#### What is needed
Pull out each line of the data that includes the word "brought".

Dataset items
•••••

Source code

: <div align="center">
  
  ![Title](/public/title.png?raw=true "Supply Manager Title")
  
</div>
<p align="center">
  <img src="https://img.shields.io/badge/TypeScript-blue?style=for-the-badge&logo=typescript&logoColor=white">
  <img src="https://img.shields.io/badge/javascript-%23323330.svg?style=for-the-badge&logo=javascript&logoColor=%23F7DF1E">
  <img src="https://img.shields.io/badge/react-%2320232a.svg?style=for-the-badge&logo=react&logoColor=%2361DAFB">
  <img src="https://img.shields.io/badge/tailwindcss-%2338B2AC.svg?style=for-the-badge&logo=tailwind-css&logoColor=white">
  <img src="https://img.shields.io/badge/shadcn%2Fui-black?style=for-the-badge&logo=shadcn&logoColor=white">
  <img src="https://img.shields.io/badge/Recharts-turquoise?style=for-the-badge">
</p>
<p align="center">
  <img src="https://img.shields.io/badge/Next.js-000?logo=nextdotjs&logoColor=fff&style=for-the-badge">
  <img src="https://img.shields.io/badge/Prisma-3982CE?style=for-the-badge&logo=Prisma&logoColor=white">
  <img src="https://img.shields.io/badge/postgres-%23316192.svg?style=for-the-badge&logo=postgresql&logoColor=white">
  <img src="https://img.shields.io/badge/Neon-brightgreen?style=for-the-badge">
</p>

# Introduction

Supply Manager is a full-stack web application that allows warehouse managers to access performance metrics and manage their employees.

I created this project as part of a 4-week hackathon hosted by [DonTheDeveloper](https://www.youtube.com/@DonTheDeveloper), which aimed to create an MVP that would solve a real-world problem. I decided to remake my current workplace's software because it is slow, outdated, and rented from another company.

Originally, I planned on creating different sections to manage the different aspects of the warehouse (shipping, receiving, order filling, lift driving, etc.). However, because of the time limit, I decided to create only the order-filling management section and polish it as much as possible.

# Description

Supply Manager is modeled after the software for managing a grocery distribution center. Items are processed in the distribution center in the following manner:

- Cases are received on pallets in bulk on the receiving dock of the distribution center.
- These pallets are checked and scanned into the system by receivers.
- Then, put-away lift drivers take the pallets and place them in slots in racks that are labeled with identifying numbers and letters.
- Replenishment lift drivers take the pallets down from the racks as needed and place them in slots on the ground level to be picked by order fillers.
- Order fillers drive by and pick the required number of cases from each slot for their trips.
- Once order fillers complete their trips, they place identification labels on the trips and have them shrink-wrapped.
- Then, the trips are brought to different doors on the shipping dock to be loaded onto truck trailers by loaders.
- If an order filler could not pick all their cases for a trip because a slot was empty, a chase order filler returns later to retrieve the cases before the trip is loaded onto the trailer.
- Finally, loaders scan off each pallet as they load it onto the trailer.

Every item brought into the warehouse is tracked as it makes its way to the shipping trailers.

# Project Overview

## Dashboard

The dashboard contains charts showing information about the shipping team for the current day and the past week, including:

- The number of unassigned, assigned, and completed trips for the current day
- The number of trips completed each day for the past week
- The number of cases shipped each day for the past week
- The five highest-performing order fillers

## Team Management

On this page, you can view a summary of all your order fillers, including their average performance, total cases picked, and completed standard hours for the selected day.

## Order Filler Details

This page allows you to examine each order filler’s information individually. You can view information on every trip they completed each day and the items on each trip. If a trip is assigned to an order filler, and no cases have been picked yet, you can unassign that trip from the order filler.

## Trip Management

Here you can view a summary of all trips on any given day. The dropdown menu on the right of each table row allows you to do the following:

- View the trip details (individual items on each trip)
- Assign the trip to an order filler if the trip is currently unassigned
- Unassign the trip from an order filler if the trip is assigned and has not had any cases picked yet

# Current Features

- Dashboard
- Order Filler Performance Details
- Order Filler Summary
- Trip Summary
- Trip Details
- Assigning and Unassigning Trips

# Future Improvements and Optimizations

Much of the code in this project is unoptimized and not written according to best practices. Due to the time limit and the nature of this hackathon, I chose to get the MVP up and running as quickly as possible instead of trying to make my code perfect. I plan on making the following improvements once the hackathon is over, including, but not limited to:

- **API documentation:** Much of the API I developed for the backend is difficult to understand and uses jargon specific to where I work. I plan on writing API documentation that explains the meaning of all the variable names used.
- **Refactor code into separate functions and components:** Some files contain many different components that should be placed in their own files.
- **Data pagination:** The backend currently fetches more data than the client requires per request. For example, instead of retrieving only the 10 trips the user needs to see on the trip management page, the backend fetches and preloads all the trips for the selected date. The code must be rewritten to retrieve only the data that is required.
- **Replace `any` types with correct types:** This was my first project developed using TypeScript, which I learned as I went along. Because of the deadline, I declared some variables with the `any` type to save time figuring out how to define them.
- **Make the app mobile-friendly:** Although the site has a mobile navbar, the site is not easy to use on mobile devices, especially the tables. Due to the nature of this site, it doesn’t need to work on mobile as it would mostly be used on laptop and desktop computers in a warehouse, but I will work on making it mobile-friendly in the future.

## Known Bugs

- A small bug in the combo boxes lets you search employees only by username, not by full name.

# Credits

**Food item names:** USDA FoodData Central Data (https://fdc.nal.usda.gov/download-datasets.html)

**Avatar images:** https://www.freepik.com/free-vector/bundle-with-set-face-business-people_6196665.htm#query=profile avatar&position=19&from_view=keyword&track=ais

•••••

#### The answer
- Then, the trips are brought to different doors on the shipping dock to be loaded onto truck trailers by loaders.
Every item brought into the warehouse is tracked as it makes its way to the shipping trailers.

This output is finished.